We looked over to watch my boys dancing to music they could only here.

Yes, I am.  All they’ve got is me and somehow I’m full of forgiveness and I guess this really was meant to be.

Me: Thank you.


2 Responses to “Lucky”

  1. glitter unicorn Says:

    Um, I’m old. Bowser was a dude on the show Grease. Yes, I realized part-way thru that your boys only know Bowser 2.0.
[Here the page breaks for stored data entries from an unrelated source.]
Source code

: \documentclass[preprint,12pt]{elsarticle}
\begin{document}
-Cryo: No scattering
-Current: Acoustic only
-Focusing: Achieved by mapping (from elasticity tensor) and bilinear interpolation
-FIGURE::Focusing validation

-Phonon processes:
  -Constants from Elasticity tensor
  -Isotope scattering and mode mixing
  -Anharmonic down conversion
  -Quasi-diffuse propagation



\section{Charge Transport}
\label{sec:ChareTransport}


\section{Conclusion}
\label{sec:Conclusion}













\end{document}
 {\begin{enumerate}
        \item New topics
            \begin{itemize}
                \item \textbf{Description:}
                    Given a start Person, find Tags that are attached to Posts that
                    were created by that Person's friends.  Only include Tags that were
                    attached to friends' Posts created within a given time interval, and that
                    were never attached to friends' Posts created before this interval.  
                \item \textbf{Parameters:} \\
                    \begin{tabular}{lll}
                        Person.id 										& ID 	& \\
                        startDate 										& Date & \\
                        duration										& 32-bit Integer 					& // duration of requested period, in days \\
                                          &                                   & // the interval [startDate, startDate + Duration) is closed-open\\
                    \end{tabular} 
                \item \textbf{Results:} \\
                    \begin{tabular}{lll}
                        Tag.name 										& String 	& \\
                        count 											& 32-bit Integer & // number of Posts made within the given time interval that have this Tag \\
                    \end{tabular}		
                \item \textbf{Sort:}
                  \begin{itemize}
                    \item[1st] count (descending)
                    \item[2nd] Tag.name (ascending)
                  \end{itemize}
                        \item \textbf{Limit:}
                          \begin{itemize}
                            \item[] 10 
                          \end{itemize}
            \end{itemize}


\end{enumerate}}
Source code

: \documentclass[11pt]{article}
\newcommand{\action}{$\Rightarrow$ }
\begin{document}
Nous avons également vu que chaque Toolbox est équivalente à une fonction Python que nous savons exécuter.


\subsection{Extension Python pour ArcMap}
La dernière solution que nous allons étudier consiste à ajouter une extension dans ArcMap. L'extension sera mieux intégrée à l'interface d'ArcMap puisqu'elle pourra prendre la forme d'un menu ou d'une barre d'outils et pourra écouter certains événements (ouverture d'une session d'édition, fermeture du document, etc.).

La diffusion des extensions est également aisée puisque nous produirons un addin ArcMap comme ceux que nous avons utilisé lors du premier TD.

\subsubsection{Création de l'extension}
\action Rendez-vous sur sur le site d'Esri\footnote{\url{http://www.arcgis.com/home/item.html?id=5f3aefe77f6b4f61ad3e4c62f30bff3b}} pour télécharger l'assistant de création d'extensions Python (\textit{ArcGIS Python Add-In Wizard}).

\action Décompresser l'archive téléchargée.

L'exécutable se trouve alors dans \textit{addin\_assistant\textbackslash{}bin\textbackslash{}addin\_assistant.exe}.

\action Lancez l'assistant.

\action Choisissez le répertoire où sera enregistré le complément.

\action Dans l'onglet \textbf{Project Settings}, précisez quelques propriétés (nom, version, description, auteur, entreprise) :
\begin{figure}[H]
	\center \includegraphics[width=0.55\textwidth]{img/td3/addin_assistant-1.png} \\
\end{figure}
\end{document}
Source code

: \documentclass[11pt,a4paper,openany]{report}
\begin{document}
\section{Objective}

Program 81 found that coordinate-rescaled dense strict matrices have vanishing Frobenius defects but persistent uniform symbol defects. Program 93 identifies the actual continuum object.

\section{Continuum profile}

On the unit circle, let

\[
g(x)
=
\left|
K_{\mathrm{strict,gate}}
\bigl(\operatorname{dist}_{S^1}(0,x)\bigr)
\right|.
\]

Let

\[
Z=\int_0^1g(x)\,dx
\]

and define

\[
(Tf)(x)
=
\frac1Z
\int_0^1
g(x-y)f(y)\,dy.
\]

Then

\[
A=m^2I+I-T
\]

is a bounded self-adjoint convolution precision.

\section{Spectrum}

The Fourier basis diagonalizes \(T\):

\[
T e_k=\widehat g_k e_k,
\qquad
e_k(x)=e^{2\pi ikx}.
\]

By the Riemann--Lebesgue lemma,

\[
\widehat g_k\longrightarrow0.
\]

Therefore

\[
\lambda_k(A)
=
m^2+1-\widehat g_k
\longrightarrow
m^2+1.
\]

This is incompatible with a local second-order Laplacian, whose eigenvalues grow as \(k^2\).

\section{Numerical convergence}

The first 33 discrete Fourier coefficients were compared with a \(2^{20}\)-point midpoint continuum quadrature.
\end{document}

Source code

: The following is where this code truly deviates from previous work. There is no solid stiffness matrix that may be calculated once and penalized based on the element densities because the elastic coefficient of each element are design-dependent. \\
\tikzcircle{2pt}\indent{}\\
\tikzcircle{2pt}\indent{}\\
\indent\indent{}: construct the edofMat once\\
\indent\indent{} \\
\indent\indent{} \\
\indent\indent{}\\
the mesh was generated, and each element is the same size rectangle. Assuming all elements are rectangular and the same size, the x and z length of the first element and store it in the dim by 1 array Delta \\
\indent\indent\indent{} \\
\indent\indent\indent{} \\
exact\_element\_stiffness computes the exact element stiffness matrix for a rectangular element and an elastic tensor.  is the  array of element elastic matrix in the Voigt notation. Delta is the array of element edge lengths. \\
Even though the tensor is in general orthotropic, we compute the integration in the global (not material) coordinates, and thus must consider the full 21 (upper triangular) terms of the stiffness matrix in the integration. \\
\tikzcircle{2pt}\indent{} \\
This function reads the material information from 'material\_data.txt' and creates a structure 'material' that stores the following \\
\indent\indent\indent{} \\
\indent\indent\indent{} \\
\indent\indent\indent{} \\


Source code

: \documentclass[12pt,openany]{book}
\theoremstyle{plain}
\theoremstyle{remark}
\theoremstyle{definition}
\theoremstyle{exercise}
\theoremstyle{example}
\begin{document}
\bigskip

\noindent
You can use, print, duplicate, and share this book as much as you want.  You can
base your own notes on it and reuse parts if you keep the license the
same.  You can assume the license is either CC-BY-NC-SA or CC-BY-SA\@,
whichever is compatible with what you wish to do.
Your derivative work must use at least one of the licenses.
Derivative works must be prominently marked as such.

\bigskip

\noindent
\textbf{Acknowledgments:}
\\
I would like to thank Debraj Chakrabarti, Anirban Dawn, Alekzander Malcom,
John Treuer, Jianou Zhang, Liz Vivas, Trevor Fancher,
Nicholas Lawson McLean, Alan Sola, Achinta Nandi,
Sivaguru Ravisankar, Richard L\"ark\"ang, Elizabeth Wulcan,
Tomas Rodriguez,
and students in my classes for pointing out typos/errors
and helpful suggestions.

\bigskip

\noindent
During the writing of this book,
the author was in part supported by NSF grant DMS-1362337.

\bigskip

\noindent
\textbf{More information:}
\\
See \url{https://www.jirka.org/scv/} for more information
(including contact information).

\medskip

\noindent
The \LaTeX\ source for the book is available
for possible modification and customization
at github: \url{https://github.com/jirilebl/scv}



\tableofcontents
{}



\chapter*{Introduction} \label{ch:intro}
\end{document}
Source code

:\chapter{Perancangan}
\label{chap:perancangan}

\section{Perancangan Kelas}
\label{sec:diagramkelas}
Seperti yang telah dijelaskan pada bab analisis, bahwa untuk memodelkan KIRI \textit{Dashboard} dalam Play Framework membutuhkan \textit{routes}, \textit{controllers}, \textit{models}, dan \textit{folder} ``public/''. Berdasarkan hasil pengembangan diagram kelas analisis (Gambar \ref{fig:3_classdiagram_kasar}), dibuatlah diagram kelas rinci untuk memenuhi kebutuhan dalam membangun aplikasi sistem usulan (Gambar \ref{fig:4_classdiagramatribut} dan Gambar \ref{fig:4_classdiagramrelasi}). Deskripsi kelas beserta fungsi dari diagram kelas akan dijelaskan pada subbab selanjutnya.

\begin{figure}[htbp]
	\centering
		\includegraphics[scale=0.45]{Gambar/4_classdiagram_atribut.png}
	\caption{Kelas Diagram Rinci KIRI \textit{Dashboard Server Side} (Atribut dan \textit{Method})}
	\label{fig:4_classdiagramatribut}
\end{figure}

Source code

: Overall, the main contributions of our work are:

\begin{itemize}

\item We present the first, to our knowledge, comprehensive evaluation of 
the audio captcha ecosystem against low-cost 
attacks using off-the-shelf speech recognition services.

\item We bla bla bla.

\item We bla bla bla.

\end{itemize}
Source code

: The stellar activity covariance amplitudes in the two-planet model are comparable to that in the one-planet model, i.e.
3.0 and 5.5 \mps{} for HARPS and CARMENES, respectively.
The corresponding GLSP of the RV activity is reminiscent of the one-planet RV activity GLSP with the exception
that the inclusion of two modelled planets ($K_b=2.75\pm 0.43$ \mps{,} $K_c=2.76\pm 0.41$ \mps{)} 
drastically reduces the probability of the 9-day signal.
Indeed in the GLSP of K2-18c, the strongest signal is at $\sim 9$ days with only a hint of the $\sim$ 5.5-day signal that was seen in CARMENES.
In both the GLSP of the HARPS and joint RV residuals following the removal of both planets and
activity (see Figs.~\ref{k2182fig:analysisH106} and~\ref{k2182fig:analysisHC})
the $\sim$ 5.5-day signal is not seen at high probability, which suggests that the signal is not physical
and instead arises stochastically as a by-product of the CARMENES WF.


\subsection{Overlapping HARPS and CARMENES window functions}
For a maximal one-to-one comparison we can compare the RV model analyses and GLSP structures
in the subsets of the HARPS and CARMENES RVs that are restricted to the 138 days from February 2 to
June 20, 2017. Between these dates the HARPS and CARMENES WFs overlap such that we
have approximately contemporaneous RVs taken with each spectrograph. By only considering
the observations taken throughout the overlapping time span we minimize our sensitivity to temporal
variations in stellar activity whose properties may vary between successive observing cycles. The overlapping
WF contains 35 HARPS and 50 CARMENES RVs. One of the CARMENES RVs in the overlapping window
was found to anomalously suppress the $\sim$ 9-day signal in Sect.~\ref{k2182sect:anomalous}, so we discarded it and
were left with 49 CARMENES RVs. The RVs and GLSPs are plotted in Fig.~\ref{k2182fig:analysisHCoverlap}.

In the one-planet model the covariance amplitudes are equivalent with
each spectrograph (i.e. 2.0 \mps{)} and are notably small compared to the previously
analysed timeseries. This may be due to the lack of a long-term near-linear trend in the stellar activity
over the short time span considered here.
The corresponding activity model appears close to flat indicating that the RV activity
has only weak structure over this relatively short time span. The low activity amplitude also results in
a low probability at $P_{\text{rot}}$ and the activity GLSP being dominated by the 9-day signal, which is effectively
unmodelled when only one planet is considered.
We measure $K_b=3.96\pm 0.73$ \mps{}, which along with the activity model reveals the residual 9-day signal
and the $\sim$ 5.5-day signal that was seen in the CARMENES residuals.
    Yeah, try to enjoy them. When you’re not wanting to strangle them. If they’re not hanging from the railings and climbing on the counter. You should have told him about the Penis Rules, yannow, to compare notes. I double dog dare you next time. 🙂

    The cereal aisle is an evil dark territory made to torture parents. All the crap is down low so the kids can reach and whine and beg and plead and throw tantrums over sugar coated crap.

  2. faemom Says:

    I can usually navigate the cereal pretty well. Honey Nut Cheerios and Rice Krispies. The generic kind. It was that damn baby food aisle with the toys that is the evil dark territory that tortures me.